Graphics Processing Units (GPUs) are commonly integrated with computing devices to enhance the performance and capabilities of graphical workloads. In addition, they are increasingly being integrated in data centers and clouds such that they can be used to accelerate data intensive workloads. Under a number of scenarios the GPU can be shared between multiple applications at a fine granularity allowing a spy application to monitor side channels and attempt to infer the behavior of the victim. For example, OpenGL and WebGL send workloads to the GPU at the granularity of a frame, allowing an attacker to interleave the use of the GPU to measure the side-effects of the victim computation through performance counters or other resource tracking APIs. We demonstrate the vulnerability by implementing three end-to-end attacks. We show that an OpenGL or CUDA based spy can fingerprint websites accurately (attack I), track user activities within the website, and even infer the keystroke timings for a password text box (attack II) with high accuracy. The third attack demonstrates how a CUDA spy application can derive the internal parameters of a neural network model being used by another CUDA application on the cloud.

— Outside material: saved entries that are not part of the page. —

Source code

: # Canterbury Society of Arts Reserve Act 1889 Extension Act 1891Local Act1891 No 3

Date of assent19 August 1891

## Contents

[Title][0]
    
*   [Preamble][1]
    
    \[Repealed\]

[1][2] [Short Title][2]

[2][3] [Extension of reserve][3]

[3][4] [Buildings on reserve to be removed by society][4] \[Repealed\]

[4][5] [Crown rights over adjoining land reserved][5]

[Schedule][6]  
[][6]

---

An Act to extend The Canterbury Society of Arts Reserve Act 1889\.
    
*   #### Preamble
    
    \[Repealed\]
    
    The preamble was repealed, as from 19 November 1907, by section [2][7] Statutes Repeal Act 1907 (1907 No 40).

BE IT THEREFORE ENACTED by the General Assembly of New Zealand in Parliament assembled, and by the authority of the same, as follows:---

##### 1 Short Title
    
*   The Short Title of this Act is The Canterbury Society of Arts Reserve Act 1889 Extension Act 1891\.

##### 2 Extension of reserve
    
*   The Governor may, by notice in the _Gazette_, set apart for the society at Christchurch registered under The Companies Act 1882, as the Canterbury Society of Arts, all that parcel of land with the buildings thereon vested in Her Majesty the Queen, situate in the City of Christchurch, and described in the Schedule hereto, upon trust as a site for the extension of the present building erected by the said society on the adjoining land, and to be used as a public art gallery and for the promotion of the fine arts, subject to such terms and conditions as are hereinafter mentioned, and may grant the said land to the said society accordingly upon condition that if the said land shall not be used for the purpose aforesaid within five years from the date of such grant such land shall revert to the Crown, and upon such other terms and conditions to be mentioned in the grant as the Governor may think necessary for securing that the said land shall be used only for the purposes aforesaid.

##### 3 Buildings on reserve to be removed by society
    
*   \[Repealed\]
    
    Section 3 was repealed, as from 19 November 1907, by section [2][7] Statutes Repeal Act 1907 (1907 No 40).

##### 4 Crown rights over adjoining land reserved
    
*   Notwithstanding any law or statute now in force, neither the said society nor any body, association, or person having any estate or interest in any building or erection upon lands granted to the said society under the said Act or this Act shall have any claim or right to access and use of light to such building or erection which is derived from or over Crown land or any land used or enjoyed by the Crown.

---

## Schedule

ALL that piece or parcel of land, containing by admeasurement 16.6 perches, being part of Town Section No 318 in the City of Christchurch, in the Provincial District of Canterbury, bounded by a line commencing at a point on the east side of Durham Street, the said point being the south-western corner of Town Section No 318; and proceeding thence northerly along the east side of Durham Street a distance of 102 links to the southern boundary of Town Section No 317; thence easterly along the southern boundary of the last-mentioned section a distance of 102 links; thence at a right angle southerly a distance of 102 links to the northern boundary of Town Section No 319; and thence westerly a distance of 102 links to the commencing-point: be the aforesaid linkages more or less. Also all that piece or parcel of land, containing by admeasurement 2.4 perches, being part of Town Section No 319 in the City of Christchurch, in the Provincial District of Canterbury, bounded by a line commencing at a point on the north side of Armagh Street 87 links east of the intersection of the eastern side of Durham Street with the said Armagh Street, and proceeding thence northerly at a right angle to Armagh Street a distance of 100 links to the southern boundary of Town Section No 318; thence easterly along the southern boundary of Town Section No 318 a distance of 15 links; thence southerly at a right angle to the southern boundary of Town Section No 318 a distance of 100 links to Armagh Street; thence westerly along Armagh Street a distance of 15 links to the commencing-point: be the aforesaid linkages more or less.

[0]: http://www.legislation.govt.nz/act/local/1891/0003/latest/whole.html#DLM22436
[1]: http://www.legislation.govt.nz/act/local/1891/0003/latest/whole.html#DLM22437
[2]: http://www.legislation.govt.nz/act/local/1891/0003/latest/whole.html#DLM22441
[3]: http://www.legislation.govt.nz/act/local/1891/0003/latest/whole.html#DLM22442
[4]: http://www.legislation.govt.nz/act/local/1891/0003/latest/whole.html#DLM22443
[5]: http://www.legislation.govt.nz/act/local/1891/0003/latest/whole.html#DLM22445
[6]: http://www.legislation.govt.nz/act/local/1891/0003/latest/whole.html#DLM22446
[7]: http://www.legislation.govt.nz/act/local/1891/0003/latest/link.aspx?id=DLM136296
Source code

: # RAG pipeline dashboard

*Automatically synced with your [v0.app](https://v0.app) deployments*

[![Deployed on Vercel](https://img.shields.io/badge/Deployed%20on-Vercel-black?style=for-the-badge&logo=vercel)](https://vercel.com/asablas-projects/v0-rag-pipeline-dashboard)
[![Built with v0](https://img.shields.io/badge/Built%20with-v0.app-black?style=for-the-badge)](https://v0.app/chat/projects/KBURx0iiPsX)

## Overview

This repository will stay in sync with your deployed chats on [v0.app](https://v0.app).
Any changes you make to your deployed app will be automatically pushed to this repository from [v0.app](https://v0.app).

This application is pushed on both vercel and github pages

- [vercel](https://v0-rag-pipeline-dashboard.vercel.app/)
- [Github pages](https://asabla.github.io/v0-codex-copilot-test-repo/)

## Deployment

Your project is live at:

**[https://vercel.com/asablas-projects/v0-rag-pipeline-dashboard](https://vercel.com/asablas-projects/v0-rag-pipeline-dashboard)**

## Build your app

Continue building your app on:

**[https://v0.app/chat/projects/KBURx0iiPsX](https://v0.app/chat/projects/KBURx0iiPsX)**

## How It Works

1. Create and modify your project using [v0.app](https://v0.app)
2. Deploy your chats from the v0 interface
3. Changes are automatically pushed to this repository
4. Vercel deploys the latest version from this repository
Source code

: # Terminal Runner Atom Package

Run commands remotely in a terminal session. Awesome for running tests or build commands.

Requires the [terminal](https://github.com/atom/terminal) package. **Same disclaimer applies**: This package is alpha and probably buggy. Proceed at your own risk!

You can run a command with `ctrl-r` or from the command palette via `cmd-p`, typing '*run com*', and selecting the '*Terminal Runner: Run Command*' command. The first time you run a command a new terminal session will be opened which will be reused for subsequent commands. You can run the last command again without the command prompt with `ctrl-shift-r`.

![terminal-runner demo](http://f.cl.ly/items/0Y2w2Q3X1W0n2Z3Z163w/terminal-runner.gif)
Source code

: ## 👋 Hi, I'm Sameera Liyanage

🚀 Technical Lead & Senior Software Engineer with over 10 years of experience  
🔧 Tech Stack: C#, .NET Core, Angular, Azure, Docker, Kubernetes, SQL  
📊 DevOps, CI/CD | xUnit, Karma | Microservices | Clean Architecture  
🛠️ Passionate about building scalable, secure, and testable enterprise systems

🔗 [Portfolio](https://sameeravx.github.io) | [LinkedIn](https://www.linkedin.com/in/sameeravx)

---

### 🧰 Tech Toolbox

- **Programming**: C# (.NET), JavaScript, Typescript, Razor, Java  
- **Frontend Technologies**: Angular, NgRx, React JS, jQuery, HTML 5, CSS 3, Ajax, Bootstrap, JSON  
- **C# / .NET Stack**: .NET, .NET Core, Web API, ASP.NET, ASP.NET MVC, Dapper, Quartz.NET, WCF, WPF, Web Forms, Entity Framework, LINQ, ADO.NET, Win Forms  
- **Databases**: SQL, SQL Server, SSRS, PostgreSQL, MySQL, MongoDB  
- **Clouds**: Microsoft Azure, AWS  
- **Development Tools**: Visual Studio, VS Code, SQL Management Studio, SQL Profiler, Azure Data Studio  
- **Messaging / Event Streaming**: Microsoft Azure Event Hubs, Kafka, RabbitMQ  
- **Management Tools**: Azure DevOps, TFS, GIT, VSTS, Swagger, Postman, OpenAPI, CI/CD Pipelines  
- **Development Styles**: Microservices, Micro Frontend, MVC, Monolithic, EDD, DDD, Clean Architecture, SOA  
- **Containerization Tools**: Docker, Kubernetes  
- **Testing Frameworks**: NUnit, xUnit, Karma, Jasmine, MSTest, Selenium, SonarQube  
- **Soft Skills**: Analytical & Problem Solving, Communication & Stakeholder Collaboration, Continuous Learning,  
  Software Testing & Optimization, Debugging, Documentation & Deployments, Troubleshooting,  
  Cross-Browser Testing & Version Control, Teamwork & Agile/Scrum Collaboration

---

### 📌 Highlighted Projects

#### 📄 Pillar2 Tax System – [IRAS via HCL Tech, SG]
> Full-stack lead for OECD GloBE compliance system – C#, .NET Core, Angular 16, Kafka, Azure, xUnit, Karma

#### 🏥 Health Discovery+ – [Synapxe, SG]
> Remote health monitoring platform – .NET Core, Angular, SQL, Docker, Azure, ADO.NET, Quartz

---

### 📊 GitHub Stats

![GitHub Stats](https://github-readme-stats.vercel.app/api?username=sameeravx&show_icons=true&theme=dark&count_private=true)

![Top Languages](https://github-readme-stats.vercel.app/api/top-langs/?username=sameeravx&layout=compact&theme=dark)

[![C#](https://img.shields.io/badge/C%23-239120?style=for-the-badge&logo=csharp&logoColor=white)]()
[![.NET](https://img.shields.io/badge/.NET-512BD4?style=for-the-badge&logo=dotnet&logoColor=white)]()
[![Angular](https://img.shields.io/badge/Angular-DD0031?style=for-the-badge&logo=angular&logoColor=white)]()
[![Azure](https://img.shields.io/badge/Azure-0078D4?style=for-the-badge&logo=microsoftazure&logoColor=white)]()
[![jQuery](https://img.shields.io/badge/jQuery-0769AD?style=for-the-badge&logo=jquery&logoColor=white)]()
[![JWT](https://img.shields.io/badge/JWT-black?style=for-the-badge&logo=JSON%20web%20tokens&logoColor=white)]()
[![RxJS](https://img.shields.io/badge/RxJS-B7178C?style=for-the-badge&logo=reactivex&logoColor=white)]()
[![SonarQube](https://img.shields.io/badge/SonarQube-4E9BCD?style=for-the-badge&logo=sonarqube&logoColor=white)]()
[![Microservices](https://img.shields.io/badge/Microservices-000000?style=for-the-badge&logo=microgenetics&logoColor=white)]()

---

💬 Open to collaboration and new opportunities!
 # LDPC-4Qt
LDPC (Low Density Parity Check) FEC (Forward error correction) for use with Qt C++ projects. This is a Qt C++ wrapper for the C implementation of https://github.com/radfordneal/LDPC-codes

To counter these attacks, the paper suggests mitigations based on limiting the rate of the calls, or limiting the granularity of the returned information.

Automated summary

GPUs are commonly used to enhance graphical workloads and accelerate data-intensive workloads in data centers and clouds. However, there is a security vulnerability where spy applications can monitor side channels to infer the behavior of victims. The paper demonstrates three end-to-end attacks, including fingerprinting websites, tracking user activities, inferring keystroke timings, and deriving internal parameters of neural network models used by other applications.